• **HOW TO COMPLETE THIS TASK**
Every line with the word "Yahoo" in it should be extracted from the data that follows.

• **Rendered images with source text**
/---

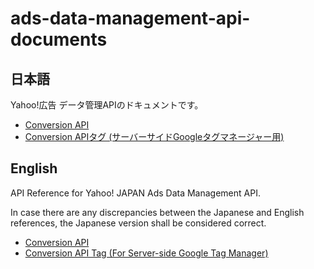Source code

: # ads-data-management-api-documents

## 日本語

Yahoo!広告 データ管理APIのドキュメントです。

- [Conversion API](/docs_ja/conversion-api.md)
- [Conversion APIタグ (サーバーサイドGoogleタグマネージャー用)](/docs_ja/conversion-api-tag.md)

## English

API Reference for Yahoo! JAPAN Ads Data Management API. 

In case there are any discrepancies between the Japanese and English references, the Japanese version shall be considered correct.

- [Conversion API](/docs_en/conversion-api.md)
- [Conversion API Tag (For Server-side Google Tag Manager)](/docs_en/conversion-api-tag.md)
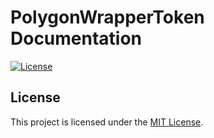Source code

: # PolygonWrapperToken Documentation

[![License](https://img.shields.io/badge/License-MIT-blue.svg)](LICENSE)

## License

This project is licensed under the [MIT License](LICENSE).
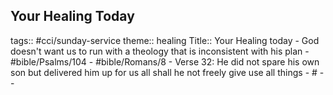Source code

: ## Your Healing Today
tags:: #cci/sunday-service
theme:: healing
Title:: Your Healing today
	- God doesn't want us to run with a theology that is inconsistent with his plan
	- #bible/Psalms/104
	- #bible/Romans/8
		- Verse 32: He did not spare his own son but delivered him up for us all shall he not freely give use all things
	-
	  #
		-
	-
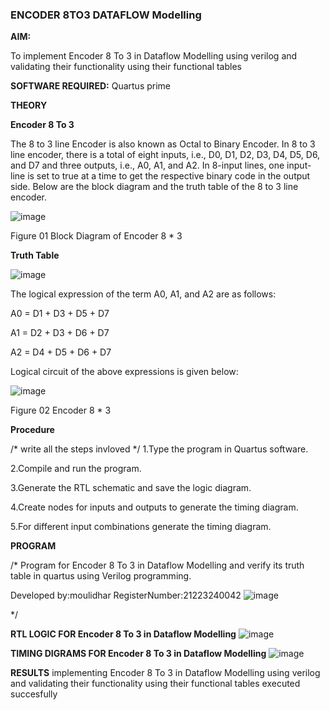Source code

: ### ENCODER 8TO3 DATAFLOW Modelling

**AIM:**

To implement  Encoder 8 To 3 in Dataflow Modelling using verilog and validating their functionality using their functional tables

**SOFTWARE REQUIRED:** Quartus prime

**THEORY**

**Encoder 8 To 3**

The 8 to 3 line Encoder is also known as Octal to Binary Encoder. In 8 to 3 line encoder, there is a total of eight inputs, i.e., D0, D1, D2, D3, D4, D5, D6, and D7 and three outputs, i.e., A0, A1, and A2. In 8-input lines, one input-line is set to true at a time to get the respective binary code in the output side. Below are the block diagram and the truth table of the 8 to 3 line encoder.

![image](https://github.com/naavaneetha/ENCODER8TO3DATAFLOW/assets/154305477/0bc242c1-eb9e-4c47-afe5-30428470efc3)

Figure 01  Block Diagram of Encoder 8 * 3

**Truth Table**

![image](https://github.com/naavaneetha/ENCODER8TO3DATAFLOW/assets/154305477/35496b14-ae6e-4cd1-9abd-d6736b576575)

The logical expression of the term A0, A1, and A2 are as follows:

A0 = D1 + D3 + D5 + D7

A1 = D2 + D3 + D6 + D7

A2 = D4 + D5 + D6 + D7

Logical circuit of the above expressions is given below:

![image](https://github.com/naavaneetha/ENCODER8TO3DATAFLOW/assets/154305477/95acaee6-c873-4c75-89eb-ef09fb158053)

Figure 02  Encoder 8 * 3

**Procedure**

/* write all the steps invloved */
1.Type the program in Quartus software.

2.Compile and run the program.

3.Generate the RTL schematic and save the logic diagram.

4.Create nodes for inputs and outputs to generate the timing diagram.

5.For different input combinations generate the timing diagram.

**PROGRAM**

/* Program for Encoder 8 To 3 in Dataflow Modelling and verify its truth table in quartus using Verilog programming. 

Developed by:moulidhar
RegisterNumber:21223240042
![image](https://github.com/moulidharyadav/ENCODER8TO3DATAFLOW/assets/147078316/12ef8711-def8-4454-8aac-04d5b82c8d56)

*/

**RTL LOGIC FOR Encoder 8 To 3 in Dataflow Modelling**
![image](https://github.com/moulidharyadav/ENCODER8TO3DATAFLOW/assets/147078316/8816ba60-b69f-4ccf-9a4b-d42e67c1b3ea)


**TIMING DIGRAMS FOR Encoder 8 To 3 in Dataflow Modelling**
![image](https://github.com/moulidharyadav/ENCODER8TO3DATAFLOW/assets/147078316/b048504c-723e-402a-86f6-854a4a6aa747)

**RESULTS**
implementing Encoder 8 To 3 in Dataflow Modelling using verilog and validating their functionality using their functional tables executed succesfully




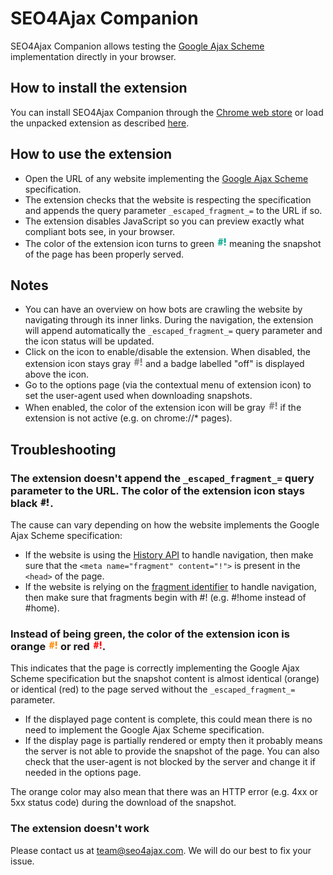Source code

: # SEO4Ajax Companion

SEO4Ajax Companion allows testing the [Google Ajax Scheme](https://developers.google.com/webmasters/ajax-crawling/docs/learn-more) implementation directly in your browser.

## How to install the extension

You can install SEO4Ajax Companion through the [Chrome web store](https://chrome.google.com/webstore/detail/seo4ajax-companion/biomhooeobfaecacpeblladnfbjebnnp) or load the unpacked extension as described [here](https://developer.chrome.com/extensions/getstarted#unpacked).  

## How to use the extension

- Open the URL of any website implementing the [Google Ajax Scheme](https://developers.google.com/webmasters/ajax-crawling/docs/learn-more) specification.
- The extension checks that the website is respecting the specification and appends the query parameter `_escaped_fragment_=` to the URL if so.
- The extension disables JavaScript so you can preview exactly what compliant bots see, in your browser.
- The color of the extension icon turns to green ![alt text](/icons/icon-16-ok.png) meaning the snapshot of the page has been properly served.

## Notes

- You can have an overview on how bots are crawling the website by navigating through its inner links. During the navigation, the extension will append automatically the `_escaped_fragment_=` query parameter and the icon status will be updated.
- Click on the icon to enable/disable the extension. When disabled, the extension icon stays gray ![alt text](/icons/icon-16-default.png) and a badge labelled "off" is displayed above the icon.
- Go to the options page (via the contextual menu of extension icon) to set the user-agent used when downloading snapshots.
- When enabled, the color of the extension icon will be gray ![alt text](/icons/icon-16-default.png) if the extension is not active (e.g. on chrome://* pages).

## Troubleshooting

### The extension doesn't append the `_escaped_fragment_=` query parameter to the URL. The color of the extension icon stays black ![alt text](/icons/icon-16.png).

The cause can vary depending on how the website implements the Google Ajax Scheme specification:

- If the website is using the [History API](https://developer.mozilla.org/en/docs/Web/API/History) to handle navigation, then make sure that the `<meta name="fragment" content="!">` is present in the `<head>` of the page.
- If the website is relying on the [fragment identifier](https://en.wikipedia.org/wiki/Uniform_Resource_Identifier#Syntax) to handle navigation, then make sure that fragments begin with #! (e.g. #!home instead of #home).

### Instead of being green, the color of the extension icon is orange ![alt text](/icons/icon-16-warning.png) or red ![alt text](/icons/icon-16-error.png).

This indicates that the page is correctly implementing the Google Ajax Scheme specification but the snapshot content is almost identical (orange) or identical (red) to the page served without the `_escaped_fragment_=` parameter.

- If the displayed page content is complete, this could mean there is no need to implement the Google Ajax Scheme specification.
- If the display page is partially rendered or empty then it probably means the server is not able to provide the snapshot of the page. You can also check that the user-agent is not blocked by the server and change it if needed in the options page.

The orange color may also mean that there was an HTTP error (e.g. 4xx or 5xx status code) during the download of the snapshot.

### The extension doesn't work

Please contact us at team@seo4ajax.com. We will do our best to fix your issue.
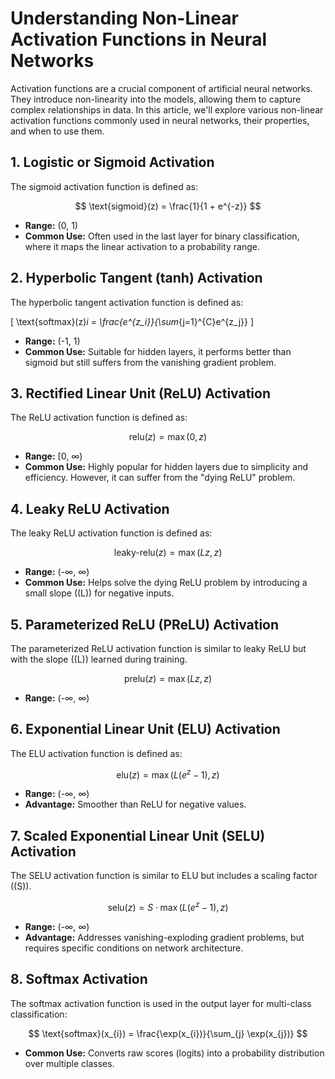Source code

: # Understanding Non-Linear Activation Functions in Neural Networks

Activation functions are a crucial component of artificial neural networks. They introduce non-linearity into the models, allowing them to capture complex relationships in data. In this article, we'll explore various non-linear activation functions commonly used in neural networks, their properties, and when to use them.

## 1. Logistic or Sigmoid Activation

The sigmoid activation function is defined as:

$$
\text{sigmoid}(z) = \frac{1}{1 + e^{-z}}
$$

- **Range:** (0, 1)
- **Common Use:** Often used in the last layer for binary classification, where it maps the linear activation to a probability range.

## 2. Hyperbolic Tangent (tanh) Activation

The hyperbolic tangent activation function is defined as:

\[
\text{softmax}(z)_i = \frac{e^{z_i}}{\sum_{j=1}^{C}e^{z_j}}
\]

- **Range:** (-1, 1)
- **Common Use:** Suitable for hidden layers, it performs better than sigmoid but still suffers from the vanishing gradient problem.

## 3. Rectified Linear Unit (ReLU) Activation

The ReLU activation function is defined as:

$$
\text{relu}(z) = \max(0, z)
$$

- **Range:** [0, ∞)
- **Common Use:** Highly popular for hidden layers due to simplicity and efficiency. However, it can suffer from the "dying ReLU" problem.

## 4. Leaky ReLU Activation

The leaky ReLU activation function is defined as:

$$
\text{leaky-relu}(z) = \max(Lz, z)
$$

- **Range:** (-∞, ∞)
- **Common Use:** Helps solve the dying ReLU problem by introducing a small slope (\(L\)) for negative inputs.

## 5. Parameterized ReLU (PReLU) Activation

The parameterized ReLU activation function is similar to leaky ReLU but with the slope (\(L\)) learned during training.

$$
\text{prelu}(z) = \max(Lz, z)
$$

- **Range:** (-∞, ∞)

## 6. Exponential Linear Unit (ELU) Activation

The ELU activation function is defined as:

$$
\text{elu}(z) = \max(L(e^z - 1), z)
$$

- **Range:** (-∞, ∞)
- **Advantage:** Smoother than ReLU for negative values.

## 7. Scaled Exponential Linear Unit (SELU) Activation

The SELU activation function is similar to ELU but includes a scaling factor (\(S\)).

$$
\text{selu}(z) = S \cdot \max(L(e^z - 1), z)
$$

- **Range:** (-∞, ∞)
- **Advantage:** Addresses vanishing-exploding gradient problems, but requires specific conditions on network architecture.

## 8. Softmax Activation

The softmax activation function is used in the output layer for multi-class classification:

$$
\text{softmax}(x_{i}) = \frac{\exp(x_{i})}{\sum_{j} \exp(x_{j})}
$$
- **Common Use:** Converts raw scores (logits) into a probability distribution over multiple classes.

\---
/---

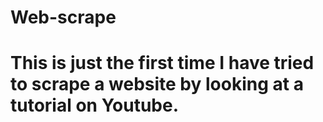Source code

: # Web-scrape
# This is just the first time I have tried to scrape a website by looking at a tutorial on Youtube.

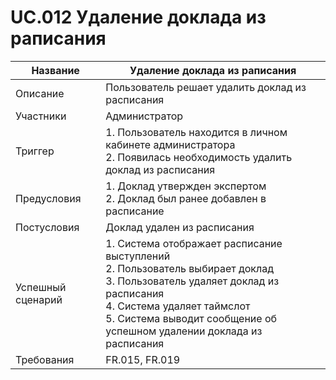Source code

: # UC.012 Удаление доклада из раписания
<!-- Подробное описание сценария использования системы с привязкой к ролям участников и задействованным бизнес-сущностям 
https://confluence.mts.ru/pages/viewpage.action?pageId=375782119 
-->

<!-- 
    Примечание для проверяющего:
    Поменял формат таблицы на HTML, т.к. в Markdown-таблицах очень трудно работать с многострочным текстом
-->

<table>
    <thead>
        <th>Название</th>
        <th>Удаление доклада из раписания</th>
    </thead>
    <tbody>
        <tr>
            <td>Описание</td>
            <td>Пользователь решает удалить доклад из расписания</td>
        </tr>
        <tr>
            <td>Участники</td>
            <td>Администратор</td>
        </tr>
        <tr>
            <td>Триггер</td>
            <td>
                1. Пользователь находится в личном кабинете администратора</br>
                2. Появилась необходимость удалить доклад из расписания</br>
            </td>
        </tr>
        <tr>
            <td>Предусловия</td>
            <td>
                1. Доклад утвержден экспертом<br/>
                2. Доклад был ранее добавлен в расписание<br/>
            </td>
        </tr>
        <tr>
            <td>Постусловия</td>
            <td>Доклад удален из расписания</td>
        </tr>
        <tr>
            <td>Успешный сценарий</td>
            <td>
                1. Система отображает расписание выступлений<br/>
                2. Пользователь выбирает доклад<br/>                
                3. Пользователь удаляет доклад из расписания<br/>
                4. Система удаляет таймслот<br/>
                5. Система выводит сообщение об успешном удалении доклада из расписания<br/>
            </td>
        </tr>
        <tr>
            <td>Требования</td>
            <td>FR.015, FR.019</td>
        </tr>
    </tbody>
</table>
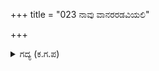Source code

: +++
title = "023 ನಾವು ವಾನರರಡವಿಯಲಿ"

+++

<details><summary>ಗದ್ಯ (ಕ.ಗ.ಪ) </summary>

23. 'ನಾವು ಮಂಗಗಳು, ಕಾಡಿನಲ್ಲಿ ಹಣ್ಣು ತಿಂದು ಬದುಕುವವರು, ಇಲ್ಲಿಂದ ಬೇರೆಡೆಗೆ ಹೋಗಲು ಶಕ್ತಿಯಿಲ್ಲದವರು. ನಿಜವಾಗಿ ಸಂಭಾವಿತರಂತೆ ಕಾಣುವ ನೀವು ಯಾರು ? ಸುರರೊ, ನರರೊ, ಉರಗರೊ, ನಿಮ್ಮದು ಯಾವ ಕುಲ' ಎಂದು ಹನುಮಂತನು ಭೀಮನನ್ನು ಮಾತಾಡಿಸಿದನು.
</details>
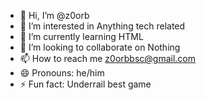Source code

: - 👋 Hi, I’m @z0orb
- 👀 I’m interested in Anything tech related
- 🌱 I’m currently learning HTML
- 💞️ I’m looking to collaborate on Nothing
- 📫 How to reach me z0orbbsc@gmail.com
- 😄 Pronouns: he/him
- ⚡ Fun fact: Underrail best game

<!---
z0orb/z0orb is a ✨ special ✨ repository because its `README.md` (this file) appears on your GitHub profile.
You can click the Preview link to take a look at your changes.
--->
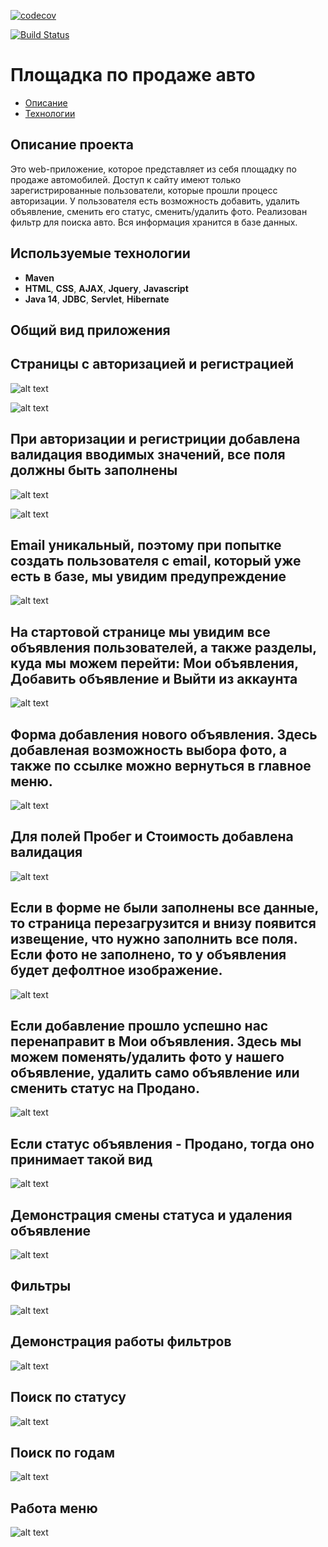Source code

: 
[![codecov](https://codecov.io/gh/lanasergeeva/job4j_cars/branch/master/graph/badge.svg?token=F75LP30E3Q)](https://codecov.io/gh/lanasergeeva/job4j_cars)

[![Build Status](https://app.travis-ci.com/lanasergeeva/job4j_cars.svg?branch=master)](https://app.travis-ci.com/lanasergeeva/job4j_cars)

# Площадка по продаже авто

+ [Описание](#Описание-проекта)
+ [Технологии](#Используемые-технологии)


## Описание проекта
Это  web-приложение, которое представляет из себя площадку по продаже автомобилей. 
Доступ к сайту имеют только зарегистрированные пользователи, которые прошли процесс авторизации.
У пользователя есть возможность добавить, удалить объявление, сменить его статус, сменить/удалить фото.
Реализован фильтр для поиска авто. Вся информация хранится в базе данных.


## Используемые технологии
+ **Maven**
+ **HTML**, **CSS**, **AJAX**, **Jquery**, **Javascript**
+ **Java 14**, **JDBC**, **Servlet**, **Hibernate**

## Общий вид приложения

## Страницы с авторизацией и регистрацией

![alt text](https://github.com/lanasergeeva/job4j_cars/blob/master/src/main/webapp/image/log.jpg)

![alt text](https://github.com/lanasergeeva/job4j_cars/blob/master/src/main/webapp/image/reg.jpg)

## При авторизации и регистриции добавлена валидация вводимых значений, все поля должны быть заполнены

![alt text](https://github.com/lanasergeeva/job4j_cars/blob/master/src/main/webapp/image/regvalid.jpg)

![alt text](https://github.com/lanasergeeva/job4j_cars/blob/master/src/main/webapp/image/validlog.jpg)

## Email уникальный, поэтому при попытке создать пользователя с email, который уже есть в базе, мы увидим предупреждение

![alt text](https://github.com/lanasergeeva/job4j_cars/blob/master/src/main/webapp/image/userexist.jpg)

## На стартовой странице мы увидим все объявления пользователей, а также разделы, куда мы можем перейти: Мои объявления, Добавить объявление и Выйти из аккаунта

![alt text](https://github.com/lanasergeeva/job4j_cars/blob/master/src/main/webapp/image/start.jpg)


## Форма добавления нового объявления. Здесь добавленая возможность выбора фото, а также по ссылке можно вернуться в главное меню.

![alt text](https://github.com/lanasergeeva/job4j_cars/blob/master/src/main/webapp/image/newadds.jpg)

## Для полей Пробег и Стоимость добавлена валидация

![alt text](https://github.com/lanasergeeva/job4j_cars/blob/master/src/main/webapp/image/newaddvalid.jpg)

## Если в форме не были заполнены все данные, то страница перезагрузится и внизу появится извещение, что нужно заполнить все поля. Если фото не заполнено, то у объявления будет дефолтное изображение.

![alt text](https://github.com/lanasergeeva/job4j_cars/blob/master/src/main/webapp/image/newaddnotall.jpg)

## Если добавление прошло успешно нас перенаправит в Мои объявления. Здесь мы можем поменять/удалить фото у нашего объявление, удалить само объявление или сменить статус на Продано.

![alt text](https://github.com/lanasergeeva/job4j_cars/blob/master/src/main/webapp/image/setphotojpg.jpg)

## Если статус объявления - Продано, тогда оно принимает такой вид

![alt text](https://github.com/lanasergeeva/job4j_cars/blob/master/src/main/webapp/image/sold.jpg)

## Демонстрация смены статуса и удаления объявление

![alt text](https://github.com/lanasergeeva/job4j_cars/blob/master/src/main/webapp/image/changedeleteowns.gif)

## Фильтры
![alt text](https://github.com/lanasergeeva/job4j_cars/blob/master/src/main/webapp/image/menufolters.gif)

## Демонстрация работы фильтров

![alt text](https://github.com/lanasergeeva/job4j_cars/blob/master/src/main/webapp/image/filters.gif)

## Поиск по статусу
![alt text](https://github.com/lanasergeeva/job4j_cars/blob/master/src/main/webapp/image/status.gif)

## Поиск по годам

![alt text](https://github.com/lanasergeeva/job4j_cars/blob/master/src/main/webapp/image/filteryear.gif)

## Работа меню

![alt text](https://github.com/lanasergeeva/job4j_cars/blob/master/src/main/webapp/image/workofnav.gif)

\---

• **ANSWER TO THE EXERCISE**
Yahoo!広告 データ管理APIのドキュメントです。
API Reference for Yahoo! JAPAN Ads Data Management API. 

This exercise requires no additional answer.